1. Introduction: the thirteenth season (2017) at Khirbet al-Batrawy

Archaeological investigations and restorations undertaken by Rome «La Sapienza» University Expedition to Jordan continued in 2017 at the site of Khirbet al-Batrawy (fig. 2; Lat. 32°05',218" N, Long. 36°04',237"E), the Early Bronze Age II-III (3000-2300 BC) major fortified centre, and EB IVB (2200-2000 BC) village, arisen upon a rocky hill dominating the ford through Wadi az-Zarqa. Archaeological investigations and restoration works were carried out under the aegis of the Department of Antiquities of the Hashemite Kingdom of Jordan between October 7th and 27th 2017. Investigations were focused on Gate L.860 in the Main Inner Wall, as well as on the excavation of the street inside the MIW for a stretch of about 14 m of length from the area of the "Palace of the Copper Axes" to that of the blocked Gate (Area B South, § 3.1), and in the completion of the excavation of the Northern Bastion T.830, the major defensive work protruding off of the line of the MIW in its westernmost stretch (Area B North, § 3.2) In the upper layers of both Areas B North and B South, Early Bronze Age IVB remains were excavated mainly consisting of dwellings and pits (§ 3.3). Finally, a 2 m long stretch of the external fortifications was excavated to investigate the prosecution westwards of the Northern Bastion T.830 and the Outer Wall W.155 (§ 3.4).

1.1. Goals of the thirteenth season (2017) at Khirbet al-Batrawy
The main goal of the thirteenth season (2017) was the investigation of blocked Gate L.860 in the Main Inner Wall, including the completion of the excavation of the Northern Bastion T.830 (figs. 3-4). The second goal of the season was the excavation of the Early Bronze Age IV dwellings overlying the western part of the Bastion. These structures were to be connected to others already excavated in previous seasons (Nigro ed. 2012, 189-214, pl. IV) and can better illustrate the life of the village arisen upon the ruins of the EB II-III city (fig. 5). Finally, the third goal was the completion of restoration works both of the aligned city-walls (Main Inner Wall, Outer Wall, Exterior Wall), and of the Northern Bastion (northern wall W.837, and eastern wall W.835: these structures reach an height of more than 2 m and were in danger of collapse).
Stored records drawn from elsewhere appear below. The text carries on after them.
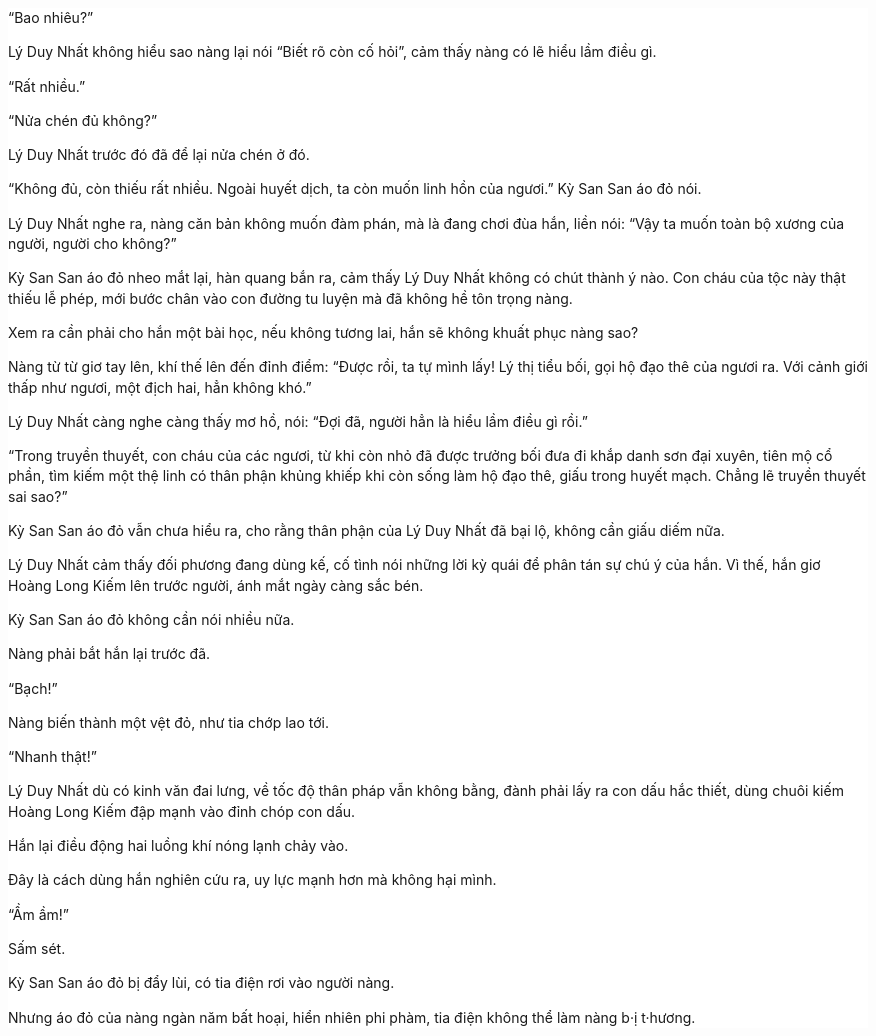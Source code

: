 “Bao nhiêu?”

Lý Duy Nhất không hiểu sao nàng lại nói “Biết rõ còn cố hỏi”, cảm thấy nàng có lẽ hiểu lầm điều gì.

“Rất nhiều.”

“Nửa chén đủ không?”

Lý Duy Nhất trước đó đã để lại nửa chén ở đó.

“Không đủ, còn thiếu rất nhiều. Ngoài huyết dịch, ta còn muốn linh hồn của ngươi.” Kỳ San San áo đỏ nói.

Lý Duy Nhất nghe ra, nàng căn bản không muốn đàm phán, mà là đang chơi đùa hắn, liền nói: “Vậy ta muốn toàn bộ xương của người, người cho không?”

Kỳ San San áo đỏ nheo mắt lại, hàn quang bắn ra, cảm thấy Lý Duy Nhất không có chút thành ý nào. Con cháu của tộc này thật thiếu lễ phép, mới bước chân vào con đường tu luyện mà đã không hề tôn trọng nàng.

Xem ra cần phải cho hắn một bài học, nếu không tương lai, hắn sẽ không khuất phục nàng sao?

Nàng từ từ giơ tay lên, khí thế lên đến đỉnh điểm: “Được rồi, ta tự mình lấy! Lý thị tiểu bối, gọi hộ đạo thê của ngươi ra. Với cảnh giới thấp như ngươi, một địch hai, hẳn không khó.”

Lý Duy Nhất càng nghe càng thấy mơ hồ, nói: “Đợi đã, người hẳn là hiểu lầm điều gì rồi.”

“Trong truyền thuyết, con cháu của các ngươi, từ khi còn nhỏ đã được trưởng bối đưa đi khắp danh sơn đại xuyên, tiên mộ cổ phần, tìm kiếm một thệ linh có thân phận khủng khiếp khi còn sống làm hộ đạo thê, giấu trong huyết mạch. Chẳng lẽ truyền thuyết sai sao?”

Kỳ San San áo đỏ vẫn chưa hiểu ra, cho rằng thân phận của Lý Duy Nhất đã bại lộ, không cần giấu diếm nữa.

Lý Duy Nhất cảm thấy đối phương đang dùng kế, cố tình nói những lời kỳ quái để phân tán sự chú ý của hắn. Vì thế, hắn giơ Hoàng Long Kiếm lên trước người, ánh mắt ngày càng sắc bén.

Kỳ San San áo đỏ không cần nói nhiều nữa.

Nàng phải bắt hắn lại trước đã.

“Bạch!”

Nàng biến thành một vệt đỏ, như tia chớp lao tới.

“Nhanh thật!”

Lý Duy Nhất dù có kinh văn đai lưng, về tốc độ thân pháp vẫn không bằng, đành phải lấy ra con dấu hắc thiết, dùng chuôi kiếm Hoàng Long Kiếm đập mạnh vào đỉnh chóp con dấu.

Hắn lại điều động hai luồng khí nóng lạnh chảy vào.

Đây là cách dùng hắn nghiên cứu ra, uy lực mạnh hơn mà không hại mình.

“Ầm ầm!”

Sấm sét.

Kỳ San San áo đỏ bị đẩy lùi, có tia điện rơi vào người nàng.

Nhưng áo đỏ của nàng ngàn năm bất hoại, hiển nhiên phi phàm, tia điện không thể làm nàng b·ị t·hương.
2. Techniques and methodologies
Following the operational and technical standard already established in previous seasons (Nigro ed. 2012; Nigro 2010a; 2011; 2012a; 2012b; 2013a; 2013b; 2013c; 2014a; 2016a; 2016b; Nigro - Sala 2010; 2011; 2012), the excavation inside the Northern Bastion of the northern fortification was continued by carefully digging from the west to the east with a strictly stratigraphic method from top to down (fig. 6). Inside the MIW, in Area B South two stratigraphic sections (southern and western) were kept to reconstruct the occupational sequence inside the blocked Gate, and between it and the wall of an EB IVB building on the opposite side of the street (W.873). A huge amount of fallen down stones was removed from the site, after careful examination and documentation, excluding stones selected for being re-used in restoration works. No dump was left upon the site, as to allow an easier reading of archaeological features, in view of a future tourist valorization of Batrawy. Samples of soil and organic remains were collected and processed at the House of the Expedition in order to get chemico-physical information. Stratigraphic sections, architectural sections and overlays were drawn on the spot and then by CAD. Excavated features underwent optical scanning, in order to obtain a 3D model of the multiple lines of fortification on the northern slope of the khirbat. Pottery is carefully examined by reading it and classifying fabrics and surface treatments. A distinguished series of analyses carried out in previous seasons (Nigro et al. 2013; 2016; 2017) allow to better distinguish wares, productions and functions of vessels. Moreover, also pottery types were recorded by means of 3D optical devices.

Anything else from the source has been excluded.